Supplied data>
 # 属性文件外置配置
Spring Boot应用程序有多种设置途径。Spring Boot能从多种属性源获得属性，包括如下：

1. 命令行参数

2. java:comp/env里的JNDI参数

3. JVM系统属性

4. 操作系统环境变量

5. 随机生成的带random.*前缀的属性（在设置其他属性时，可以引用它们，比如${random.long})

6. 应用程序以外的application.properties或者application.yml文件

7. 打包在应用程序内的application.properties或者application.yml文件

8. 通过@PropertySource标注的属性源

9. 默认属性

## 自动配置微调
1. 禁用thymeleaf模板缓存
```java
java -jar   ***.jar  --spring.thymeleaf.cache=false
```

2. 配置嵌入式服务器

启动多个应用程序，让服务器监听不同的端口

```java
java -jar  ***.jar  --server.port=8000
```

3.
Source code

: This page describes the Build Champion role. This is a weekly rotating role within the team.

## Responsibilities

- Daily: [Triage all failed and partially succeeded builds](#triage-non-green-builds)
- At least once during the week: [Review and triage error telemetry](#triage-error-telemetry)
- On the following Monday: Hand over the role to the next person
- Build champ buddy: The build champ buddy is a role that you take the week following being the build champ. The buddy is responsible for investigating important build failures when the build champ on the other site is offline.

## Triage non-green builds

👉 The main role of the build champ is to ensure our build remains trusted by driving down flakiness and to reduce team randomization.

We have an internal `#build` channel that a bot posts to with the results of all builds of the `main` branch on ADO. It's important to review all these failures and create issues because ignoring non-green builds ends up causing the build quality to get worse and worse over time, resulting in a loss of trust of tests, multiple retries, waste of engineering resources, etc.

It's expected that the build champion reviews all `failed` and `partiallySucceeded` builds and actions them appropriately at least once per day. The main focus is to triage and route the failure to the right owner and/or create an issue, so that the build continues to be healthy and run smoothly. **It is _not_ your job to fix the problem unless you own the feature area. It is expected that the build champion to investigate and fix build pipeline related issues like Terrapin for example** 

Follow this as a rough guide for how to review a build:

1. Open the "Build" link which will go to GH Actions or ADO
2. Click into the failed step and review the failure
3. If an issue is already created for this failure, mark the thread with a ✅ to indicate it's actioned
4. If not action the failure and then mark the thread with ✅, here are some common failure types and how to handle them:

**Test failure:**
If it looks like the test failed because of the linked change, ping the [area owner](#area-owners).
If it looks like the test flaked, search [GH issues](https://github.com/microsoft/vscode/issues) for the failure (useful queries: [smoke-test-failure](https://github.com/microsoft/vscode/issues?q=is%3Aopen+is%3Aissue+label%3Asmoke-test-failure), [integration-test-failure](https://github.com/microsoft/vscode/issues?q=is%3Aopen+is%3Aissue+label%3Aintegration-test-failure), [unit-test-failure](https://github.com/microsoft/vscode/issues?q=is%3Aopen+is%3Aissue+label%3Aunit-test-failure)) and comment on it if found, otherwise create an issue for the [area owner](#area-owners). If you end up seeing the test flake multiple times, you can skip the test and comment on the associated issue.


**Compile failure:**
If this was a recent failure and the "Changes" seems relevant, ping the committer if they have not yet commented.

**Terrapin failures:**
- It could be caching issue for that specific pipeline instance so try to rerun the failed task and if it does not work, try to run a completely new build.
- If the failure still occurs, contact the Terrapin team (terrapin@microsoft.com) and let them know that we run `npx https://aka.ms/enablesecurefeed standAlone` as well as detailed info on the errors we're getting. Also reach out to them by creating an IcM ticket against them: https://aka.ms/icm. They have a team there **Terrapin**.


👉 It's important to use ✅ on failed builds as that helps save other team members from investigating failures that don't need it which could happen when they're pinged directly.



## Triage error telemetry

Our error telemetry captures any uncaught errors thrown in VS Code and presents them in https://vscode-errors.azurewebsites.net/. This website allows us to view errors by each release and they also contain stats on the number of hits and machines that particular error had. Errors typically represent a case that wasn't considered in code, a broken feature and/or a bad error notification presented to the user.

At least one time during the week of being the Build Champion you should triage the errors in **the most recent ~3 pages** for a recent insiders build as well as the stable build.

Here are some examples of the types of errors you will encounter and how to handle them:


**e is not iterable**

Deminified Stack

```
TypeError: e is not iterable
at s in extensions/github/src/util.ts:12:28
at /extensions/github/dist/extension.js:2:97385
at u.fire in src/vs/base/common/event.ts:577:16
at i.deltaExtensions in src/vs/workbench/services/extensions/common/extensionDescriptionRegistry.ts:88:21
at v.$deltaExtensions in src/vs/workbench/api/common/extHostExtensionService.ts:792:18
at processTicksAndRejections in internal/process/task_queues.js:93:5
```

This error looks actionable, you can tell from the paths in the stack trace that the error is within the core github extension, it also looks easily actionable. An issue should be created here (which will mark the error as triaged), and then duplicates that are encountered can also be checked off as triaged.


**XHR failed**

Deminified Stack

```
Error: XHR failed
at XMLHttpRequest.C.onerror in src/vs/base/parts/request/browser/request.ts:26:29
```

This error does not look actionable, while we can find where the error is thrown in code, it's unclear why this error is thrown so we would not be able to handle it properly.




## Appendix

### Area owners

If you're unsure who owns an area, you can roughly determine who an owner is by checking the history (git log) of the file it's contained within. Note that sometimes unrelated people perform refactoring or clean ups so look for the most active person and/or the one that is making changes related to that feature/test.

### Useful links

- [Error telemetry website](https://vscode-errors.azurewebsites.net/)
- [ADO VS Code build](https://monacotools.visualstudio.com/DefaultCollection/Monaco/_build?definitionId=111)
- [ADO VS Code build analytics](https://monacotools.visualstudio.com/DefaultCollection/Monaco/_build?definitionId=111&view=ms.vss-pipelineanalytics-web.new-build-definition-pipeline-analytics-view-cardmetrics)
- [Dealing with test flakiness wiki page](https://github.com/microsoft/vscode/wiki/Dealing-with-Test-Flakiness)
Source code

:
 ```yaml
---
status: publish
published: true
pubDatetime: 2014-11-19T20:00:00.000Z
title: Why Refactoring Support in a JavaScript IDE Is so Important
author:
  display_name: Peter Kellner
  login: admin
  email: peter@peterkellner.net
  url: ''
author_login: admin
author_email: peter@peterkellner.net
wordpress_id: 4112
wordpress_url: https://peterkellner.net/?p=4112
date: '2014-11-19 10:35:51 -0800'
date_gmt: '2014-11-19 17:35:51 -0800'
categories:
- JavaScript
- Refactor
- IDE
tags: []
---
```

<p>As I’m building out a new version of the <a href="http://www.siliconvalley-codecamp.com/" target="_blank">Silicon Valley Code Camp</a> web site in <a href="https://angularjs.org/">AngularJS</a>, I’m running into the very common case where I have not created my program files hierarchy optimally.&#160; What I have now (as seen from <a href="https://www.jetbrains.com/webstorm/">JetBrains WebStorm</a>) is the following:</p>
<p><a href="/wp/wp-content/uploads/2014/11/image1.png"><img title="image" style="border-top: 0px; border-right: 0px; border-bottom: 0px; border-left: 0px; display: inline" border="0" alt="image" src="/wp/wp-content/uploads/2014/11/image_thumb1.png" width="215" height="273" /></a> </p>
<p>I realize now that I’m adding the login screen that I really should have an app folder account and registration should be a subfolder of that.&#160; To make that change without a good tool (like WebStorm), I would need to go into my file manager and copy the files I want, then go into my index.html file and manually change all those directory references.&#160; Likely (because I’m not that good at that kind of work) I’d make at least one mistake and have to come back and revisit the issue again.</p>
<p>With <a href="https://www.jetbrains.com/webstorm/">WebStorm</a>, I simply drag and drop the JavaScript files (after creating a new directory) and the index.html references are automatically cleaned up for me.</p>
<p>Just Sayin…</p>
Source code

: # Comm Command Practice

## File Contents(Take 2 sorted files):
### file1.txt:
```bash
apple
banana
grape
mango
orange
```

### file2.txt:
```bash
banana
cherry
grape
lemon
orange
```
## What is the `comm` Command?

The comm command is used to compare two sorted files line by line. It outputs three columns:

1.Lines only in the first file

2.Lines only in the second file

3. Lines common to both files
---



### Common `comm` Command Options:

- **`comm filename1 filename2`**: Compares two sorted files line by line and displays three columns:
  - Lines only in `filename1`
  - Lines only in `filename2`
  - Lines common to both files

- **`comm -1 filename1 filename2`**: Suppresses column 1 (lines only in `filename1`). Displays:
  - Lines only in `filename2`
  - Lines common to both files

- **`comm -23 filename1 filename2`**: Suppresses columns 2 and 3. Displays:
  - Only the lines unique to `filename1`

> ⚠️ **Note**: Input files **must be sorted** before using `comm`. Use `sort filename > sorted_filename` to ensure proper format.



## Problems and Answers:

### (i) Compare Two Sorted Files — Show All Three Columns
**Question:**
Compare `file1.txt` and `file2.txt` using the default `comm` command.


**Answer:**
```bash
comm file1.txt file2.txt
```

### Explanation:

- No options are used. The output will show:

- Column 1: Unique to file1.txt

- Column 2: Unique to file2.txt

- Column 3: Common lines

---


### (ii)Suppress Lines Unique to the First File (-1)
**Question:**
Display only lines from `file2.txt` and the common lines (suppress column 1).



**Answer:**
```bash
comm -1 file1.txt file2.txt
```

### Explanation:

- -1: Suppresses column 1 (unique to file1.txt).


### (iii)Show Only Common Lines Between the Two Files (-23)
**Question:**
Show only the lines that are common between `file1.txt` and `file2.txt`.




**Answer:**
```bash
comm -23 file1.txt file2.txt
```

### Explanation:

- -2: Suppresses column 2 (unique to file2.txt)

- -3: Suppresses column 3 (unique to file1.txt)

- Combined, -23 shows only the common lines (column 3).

Task to complete> Where does "from" appear in the records above? Copy every line that has it.

Exercise output>
👉 It's important to use ✅ on failed builds as that helps save other team members from investigating failures that don't need it which could happen when they're pinged directly.
This error looks actionable, you can tell from the paths in the stack trace that the error is within the core github extension, it also looks easily actionable. An issue should be created here (which will mark the error as triaged), and then duplicates that are encountered can also be checked off as triaged.
<p>As I’m building out a new version of the <a href="http://www.siliconvalley-codecamp.com/" target="_blank">Silicon Valley Code Camp</a> web site in <a href="https://angularjs.org/">AngularJS</a>, I’m running into the very common case where I have not created my program files hierarchy optimally.&#160; What I have now (as seen from <a href="https://www.jetbrains.com/webstorm/">JetBrains WebStorm</a>) is the following:</p>
Display only lines from `file2.txt` and the common lines (suppress column 1).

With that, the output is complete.